• Entries supplied
|---|

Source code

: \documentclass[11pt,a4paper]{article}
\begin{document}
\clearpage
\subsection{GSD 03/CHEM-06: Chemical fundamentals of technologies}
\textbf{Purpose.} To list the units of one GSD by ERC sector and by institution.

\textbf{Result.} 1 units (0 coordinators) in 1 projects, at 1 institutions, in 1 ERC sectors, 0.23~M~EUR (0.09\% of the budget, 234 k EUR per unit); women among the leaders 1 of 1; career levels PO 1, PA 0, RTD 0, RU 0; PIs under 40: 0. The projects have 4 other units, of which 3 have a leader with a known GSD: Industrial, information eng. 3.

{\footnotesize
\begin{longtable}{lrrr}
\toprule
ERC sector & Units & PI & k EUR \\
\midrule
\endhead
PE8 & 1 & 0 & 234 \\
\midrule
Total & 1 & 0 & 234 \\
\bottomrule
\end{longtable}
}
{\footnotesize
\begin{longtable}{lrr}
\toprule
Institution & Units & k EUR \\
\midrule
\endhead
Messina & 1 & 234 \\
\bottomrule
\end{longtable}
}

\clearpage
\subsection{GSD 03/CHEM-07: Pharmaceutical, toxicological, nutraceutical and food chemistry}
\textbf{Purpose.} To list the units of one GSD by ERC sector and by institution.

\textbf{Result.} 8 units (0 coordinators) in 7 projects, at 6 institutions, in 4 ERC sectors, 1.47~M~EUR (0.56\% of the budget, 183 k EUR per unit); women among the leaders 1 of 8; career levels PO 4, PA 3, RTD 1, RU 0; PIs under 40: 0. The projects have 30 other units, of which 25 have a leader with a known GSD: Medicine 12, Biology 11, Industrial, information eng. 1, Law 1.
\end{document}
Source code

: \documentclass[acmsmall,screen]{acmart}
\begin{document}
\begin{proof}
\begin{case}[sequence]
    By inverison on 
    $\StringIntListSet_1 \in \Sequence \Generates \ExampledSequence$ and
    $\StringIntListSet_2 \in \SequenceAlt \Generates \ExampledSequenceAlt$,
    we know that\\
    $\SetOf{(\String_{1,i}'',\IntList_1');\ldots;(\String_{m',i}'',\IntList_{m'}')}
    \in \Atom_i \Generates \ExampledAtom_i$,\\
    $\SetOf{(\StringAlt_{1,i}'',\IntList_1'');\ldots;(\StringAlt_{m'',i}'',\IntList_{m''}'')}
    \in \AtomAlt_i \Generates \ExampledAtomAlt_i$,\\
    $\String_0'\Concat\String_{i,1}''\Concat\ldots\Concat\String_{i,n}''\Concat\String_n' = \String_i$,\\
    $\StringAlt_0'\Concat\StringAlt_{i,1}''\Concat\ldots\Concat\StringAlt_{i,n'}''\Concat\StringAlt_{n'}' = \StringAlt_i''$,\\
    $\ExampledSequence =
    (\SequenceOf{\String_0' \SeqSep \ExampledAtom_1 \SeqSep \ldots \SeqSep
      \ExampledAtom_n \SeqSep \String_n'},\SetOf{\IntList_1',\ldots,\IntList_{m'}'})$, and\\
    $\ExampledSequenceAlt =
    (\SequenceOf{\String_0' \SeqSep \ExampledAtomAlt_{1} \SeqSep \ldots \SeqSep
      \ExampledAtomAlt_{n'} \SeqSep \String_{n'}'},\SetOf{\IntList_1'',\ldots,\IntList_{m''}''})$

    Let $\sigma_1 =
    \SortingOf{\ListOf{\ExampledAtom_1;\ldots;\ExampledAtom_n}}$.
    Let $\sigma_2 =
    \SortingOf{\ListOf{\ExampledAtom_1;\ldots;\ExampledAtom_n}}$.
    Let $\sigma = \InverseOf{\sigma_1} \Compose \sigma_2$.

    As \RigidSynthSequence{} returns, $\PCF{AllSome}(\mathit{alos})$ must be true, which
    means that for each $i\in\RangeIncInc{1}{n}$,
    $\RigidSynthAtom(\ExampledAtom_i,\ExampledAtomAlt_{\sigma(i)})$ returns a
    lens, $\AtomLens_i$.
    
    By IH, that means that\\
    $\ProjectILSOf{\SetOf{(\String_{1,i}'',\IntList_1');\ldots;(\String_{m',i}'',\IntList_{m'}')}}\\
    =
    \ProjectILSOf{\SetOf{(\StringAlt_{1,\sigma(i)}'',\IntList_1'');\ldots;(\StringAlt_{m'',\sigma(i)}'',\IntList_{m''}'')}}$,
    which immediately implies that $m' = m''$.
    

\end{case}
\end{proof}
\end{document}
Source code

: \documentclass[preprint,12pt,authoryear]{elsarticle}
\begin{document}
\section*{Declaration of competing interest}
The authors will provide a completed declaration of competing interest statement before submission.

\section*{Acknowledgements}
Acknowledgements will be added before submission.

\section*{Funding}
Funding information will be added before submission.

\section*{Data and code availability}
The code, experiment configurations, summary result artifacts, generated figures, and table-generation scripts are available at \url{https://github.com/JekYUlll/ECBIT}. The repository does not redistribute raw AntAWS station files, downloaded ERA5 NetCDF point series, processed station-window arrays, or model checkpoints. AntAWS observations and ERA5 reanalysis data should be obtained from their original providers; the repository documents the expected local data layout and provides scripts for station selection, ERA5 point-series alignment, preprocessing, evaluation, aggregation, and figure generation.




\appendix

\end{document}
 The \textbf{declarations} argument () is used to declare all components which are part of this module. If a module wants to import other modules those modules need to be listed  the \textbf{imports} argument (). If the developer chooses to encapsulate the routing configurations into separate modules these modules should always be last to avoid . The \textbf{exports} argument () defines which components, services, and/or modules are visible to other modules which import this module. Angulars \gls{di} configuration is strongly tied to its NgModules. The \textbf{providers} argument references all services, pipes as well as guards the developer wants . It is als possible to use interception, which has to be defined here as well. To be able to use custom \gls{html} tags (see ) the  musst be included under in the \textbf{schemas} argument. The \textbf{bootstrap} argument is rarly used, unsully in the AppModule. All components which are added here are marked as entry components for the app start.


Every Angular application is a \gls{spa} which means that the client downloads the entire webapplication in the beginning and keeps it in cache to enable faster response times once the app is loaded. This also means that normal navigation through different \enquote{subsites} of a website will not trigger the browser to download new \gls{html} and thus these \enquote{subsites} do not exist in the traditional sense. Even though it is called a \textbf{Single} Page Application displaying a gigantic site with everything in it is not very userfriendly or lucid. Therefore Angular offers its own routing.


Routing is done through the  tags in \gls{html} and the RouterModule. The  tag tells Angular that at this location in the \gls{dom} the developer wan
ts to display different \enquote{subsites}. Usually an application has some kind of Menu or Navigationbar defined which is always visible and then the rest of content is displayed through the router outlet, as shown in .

|---|

• What you need to do
Retype all the material exactly as shown.

• Answer to the problem
Source code

: \documentclass[11pt,a4paper]{article}
\begin{document}
\clearpage
\subsection{GSD 03/CHEM-06: Chemical fundamentals of technologies}
\textbf{Purpose.} To list the units of one GSD by ERC sector and by institution.

\textbf{Result.} 1 units (0 coordinators) in 1 projects, at 1 institutions, in 1 ERC sectors, 0.23~M~EUR (0.09\% of the budget, 234 k EUR per unit); women among the leaders 1 of 1; career levels PO 1, PA 0, RTD 0, RU 0; PIs under 40: 0. The projects have 4 other units, of which 3 have a leader with a known GSD: Industrial, information eng. 3.

{\footnotesize
\begin{longtable}{lrrr}
\toprule
ERC sector & Units & PI & k EUR \\
\midrule
\endhead
PE8 & 1 & 0 & 234 \\
\midrule
Total & 1 & 0 & 234 \\
\bottomrule
\end{longtable}
}
{\footnotesize
\begin{longtable}{lrr}
\toprule
Institution & Units & k EUR \\
\midrule
\endhead
Messina & 1 & 234 \\
\bottomrule
\end{longtable}
}

\clearpage
\subsection{GSD 03/CHEM-07: Pharmaceutical, toxicological, nutraceutical and food chemistry}
\textbf{Purpose.} To list the units of one GSD by ERC sector and by institution.

\textbf{Result.} 8 units (0 coordinators) in 7 projects, at 6 institutions, in 4 ERC sectors, 1.47~M~EUR (0.56\% of the budget, 183 k EUR per unit); women among the leaders 1 of 8; career levels PO 4, PA 3, RTD 1, RU 0; PIs under 40: 0. The projects have 30 other units, of which 25 have a leader with a known GSD: Medicine 12, Biology 11, Industrial, information eng. 1, Law 1.
\end{document}
Source code

: \documentclass[acmsmall,screen]{acmart}
\begin{document}
\begin{proof}
\begin{case}[sequence]
    By inverison on 
    $\StringIntListSet_1 \in \Sequence \Generates \ExampledSequence$ and
    $\StringIntListSet_2 \in \SequenceAlt \Generates \ExampledSequenceAlt$,
    we know that\\
    $\SetOf{(\String_{1,i}'',\IntList_1');\ldots;(\String_{m',i}'',\IntList_{m'}')}
    \in \Atom_i \Generates \ExampledAtom_i$,\\
    $\SetOf{(\StringAlt_{1,i}'',\IntList_1'');\ldots;(\StringAlt_{m'',i}'',\IntList_{m''}'')}
    \in \AtomAlt_i \Generates \ExampledAtomAlt_i$,\\
    $\String_0'\Concat\String_{i,1}''\Concat\ldots\Concat\String_{i,n}''\Concat\String_n' = \String_i$,\\
    $\StringAlt_0'\Concat\StringAlt_{i,1}''\Concat\ldots\Concat\StringAlt_{i,n'}''\Concat\StringAlt_{n'}' = \StringAlt_i''$,\\
    $\ExampledSequence =
    (\SequenceOf{\String_0' \SeqSep \ExampledAtom_1 \SeqSep \ldots \SeqSep
      \ExampledAtom_n \SeqSep \String_n'},\SetOf{\IntList_1',\ldots,\IntList_{m'}'})$, and\\
    $\ExampledSequenceAlt =
    (\SequenceOf{\String_0' \SeqSep \ExampledAtomAlt_{1} \SeqSep \ldots \SeqSep
      \ExampledAtomAlt_{n'} \SeqSep \String_{n'}'},\SetOf{\IntList_1'',\ldots,\IntList_{m''}''})$

    Let $\sigma_1 =
    \SortingOf{\ListOf{\ExampledAtom_1;\ldots;\ExampledAtom_n}}$.
    Let $\sigma_2 =
    \SortingOf{\ListOf{\ExampledAtom_1;\ldots;\ExampledAtom_n}}$.
    Let $\sigma = \InverseOf{\sigma_1} \Compose \sigma_2$.

    As \RigidSynthSequence{} returns, $\PCF{AllSome}(\mathit{alos})$ must be true, which
    means that for each $i\in\RangeIncInc{1}{n}$,
    $\RigidSynthAtom(\ExampledAtom_i,\ExampledAtomAlt_{\sigma(i)})$ returns a
    lens, $\AtomLens_i$.
    
    By IH, that means that\\
    $\ProjectILSOf{\SetOf{(\String_{1,i}'',\IntList_1');\ldots;(\String_{m',i}'',\IntList_{m'}')}}\\
    =
    \ProjectILSOf{\SetOf{(\StringAlt_{1,\sigma(i)}'',\IntList_1'');\ldots;(\StringAlt_{m'',\sigma(i)}'',\IntList_{m''}'')}}$,
    which immediately implies that $m' = m''$.
    

\end{case}
\end{proof}
\end{document}
Source code

: \documentclass[preprint,12pt,authoryear]{elsarticle}
\begin{document}
\section*{Declaration of competing interest}
The authors will provide a completed declaration of competing interest statement before submission.

\section*{Acknowledgements}
Acknowledgements will be added before submission.

\section*{Funding}
Funding information will be added before submission.

\section*{Data and code availability}
The code, experiment configurations, summary result artifacts, generated figures, and table-generation scripts are available at \url{https://github.com/JekYUlll/ECBIT}. The repository does not redistribute raw AntAWS station files, downloaded ERA5 NetCDF point series, processed station-window arrays, or model checkpoints. AntAWS observations and ERA5 reanalysis data should be obtained from their original providers; the repository documents the expected local data layout and provides scripts for station selection, ERA5 point-series alignment, preprocessing, evaluation, aggregation, and figure generation.




\appendix

\end{document}
 The \textbf{declarations} argument () is used to declare all components which are part of this module. If a module wants to import other modules those modules need to be listed  the \textbf{imports} argument (). If the developer chooses to encapsulate the routing configurations into separate modules these modules should always be last to avoid . The \textbf{exports} argument () defines which components, services, and/or modules are visible to other modules which import this module. Angulars \gls{di} configuration is strongly tied to its NgModules. The \textbf{providers} argument references all services, pipes as well as guards the developer wants . It is als possible to use interception, which has to be defined here as well. To be able to use custom \gls{html} tags (see ) the  musst be included under in the \textbf{schemas} argument. The \textbf{bootstrap} argument is rarly used, unsully in the AppModule. All components which are added here are marked as entry components for the app start.


Every Angular application is a \gls{spa} which means that the client downloads the entire webapplication in the beginning and keeps it in cache to enable faster response times once the app is loaded. This also means that normal navigation through different \enquote{subsites} of a website will not trigger the browser to download new \gls{html} and thus these \enquote{subsites} do not exist in the traditional sense. Even though it is called a \textbf{Single} Page Application displaying a gigantic site with everything in it is not very userfriendly or lucid. Therefore Angular offers its own routing.


Routing is done through the  tags in \gls{html} and the RouterModule. The  tag tells Angular that at this location in the \gls{dom} the developer wan
ts to display different \enquote{subsites}. Usually an application has some kind of Menu or Navigationbar defined which is always visible and then the rest of content is displayed through the router outlet, as shown in .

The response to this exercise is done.